▶ _Your instructions_:
Look below for the line that has "- Presenting the". Set down the lines from there through the line that has "- Data Science offers", exactly as written.
==*==
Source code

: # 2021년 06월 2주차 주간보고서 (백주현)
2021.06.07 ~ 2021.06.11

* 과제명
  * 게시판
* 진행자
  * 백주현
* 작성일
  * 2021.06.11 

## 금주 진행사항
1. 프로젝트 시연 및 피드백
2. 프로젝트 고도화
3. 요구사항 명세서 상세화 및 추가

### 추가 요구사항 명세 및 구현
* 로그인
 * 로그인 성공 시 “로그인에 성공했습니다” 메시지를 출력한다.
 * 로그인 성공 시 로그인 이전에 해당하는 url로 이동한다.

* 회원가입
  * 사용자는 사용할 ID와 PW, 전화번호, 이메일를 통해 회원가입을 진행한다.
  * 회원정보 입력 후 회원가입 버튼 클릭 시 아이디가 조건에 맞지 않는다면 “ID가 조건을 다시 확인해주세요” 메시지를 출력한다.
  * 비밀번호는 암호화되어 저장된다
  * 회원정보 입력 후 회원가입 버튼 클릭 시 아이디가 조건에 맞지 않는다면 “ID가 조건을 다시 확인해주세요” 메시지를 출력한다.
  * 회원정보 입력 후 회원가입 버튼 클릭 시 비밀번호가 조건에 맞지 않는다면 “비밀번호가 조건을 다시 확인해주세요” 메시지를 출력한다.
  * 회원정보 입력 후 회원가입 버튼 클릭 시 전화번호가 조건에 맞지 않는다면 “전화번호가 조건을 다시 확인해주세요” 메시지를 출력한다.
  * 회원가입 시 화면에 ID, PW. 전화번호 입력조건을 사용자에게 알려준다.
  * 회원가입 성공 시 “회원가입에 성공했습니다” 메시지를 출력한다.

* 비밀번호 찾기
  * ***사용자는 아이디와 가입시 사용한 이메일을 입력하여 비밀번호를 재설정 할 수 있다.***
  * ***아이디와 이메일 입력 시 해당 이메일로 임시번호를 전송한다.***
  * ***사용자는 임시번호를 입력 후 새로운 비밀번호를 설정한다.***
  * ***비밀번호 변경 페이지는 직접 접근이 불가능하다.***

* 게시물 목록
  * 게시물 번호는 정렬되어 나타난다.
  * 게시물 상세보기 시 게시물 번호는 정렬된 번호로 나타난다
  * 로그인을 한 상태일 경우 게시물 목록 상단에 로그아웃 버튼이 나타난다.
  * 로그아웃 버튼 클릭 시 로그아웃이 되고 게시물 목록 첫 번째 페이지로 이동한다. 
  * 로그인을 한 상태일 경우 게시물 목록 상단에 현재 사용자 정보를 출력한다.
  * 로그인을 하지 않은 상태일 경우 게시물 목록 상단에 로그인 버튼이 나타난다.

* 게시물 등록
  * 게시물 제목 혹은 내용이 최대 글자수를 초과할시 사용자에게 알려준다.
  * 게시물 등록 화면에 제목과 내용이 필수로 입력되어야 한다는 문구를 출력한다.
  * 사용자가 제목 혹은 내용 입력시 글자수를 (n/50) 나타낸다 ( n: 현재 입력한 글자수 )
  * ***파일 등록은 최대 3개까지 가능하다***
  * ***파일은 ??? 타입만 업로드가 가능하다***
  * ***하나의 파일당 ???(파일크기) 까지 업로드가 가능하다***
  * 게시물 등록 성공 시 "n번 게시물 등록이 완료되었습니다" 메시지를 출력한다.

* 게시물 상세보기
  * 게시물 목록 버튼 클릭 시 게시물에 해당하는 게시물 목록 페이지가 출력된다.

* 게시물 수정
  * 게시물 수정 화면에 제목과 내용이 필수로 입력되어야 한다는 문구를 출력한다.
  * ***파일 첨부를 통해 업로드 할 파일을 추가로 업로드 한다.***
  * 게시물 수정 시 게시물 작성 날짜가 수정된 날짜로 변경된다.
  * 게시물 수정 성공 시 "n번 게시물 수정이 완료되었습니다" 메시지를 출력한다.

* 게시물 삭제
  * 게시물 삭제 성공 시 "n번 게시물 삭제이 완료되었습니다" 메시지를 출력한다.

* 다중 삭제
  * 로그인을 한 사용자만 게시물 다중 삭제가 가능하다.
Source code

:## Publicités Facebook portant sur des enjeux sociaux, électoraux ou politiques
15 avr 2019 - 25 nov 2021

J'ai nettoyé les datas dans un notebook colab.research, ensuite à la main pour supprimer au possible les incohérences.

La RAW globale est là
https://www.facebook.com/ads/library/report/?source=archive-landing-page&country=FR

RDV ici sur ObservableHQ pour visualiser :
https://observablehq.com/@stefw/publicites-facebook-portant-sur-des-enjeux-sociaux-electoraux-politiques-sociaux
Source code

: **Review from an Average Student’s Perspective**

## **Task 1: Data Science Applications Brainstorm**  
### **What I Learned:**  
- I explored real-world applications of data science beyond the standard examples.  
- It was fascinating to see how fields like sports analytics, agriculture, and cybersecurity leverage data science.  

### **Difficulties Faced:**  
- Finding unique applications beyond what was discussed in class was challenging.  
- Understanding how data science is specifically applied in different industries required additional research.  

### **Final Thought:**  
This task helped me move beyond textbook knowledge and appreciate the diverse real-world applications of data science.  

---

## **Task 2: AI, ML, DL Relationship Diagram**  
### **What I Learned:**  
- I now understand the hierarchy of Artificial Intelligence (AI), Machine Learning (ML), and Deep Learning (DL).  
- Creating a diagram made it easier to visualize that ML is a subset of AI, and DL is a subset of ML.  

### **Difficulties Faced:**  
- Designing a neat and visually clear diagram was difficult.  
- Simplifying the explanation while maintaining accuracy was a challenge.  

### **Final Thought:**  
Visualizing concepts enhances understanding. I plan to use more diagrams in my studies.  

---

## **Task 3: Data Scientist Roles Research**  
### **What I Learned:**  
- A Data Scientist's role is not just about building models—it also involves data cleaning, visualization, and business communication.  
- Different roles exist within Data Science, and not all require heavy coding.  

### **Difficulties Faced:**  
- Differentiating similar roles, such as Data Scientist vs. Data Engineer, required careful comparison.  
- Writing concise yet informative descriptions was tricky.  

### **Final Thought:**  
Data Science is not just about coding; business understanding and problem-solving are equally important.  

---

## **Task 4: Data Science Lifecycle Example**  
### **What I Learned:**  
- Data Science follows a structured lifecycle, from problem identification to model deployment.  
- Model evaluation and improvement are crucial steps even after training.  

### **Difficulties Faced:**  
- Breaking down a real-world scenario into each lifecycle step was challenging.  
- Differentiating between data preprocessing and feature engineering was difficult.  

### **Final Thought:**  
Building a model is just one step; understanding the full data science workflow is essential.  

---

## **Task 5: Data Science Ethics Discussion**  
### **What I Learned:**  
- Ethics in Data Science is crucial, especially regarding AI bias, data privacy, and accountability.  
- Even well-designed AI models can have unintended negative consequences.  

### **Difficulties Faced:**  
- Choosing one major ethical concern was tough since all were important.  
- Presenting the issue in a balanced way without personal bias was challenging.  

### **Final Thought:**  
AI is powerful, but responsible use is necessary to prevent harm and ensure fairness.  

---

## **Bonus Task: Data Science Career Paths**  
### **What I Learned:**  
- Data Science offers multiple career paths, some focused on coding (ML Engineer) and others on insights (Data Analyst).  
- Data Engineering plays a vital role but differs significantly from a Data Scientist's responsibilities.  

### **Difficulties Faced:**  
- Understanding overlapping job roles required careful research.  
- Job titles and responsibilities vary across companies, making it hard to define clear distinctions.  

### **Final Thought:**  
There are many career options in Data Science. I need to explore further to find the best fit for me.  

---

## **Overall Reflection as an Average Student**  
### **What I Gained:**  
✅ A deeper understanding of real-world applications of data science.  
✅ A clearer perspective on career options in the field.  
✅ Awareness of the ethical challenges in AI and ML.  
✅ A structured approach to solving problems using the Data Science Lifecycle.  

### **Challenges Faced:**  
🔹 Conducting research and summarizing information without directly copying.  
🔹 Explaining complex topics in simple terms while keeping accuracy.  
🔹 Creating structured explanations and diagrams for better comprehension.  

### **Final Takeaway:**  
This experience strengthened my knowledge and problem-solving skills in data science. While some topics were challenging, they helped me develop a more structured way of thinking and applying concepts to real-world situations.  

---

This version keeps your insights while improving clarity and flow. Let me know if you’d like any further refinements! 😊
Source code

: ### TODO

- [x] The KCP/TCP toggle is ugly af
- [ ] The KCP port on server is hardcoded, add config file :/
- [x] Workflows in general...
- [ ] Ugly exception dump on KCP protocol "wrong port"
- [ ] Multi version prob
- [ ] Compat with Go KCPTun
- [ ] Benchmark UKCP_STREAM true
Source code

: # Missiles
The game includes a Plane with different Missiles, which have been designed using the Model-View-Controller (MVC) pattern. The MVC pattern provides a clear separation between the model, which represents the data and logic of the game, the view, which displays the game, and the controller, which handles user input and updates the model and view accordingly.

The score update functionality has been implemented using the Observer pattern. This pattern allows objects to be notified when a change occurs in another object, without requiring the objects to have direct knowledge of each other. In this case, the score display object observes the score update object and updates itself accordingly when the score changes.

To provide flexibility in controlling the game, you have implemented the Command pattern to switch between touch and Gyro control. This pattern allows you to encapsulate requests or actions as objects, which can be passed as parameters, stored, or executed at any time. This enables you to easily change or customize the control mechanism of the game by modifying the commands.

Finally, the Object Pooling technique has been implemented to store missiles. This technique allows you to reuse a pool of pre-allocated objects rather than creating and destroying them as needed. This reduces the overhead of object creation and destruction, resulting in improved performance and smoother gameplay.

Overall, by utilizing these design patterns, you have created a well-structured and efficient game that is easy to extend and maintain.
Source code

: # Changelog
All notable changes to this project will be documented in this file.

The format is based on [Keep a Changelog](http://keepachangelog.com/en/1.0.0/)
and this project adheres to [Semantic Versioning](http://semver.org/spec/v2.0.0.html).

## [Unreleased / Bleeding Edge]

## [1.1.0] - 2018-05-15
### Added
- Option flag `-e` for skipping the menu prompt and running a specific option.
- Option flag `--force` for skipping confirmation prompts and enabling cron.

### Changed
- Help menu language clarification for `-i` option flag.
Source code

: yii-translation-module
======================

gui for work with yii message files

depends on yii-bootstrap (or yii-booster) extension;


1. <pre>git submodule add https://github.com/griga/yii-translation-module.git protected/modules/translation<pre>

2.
==*==
▶ _Answer below_:
- Presenting the issue in a balanced way without personal bias was challenging.  

### **Final Thought:**  
AI is powerful, but responsible use is necessary to prevent harm and ensure fairness.  

---

## **Bonus Task: Data Science Career Paths**  
### **What I Learned:**  
- Data Science offers multiple career paths, some focused on coding (ML Engineer) and others on insights (Data Analyst).  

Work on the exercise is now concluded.